▶ _ABOUT THIS EXERCISE_
What lines in the entries hold the string "normG"? List them.
++++ RECORD EXCERPTS
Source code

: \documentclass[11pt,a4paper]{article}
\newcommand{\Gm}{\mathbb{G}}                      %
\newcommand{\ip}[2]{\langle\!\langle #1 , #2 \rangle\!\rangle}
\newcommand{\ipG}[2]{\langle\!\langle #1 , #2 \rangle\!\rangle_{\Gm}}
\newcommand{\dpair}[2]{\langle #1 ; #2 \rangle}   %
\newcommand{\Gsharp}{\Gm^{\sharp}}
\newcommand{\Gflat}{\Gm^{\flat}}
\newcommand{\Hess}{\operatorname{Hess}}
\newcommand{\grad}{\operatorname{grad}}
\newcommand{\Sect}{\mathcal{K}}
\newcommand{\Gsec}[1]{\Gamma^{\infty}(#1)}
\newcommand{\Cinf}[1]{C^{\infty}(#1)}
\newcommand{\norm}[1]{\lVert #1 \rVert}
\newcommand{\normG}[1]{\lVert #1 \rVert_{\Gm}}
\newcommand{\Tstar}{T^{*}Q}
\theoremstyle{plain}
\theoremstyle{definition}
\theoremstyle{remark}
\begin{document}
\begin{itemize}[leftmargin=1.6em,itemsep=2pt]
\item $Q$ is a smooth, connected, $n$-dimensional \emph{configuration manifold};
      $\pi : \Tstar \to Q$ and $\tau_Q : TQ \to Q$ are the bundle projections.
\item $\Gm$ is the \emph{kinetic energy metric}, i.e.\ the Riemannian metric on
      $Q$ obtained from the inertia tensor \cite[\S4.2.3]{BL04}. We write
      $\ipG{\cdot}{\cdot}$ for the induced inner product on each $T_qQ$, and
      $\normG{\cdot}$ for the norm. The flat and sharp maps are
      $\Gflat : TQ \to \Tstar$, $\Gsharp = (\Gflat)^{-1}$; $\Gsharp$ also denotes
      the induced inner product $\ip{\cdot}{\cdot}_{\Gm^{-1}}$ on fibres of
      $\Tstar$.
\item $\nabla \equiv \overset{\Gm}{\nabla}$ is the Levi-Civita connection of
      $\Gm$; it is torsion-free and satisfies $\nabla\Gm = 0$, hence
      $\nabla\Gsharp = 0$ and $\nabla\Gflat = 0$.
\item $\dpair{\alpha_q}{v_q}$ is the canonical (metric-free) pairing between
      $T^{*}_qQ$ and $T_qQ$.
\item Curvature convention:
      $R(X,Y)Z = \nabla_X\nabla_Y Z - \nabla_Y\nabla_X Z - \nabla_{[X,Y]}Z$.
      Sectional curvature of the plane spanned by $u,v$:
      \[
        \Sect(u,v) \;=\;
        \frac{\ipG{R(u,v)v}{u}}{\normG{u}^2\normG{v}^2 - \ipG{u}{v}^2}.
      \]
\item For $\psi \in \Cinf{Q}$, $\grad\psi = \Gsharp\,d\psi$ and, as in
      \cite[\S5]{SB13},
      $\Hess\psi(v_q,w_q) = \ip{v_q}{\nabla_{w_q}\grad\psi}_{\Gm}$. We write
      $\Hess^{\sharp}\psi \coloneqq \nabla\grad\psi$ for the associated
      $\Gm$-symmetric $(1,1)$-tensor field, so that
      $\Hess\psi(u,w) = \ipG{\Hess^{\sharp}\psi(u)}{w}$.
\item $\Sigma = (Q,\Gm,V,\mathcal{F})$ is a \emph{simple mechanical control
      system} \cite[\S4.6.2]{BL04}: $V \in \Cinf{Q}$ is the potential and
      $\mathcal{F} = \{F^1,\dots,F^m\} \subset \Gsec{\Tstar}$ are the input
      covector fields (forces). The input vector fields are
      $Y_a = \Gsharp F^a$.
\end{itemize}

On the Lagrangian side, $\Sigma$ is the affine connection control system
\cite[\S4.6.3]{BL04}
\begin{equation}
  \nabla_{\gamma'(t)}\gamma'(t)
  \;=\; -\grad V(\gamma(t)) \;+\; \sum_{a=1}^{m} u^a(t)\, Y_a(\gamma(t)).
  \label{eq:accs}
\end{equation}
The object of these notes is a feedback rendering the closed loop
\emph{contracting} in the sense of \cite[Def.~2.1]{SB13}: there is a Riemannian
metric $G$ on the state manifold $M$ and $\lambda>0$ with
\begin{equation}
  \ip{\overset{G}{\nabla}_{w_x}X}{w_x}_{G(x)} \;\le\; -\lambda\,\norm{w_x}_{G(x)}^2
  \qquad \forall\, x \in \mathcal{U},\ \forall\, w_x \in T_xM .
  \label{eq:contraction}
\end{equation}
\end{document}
++++++++
▶ _EXERCISE RESULT_
\newcommand{\normG}[1]{\lVert #1 \rVert_{\Gm}}
      $\normG{\cdot}$ for the norm. The flat and sharp maps are
        \frac{\ipG{R(u,v)v}{u}}{\normG{u}^2\normG{v}^2 - \ipG{u}{v}^2}.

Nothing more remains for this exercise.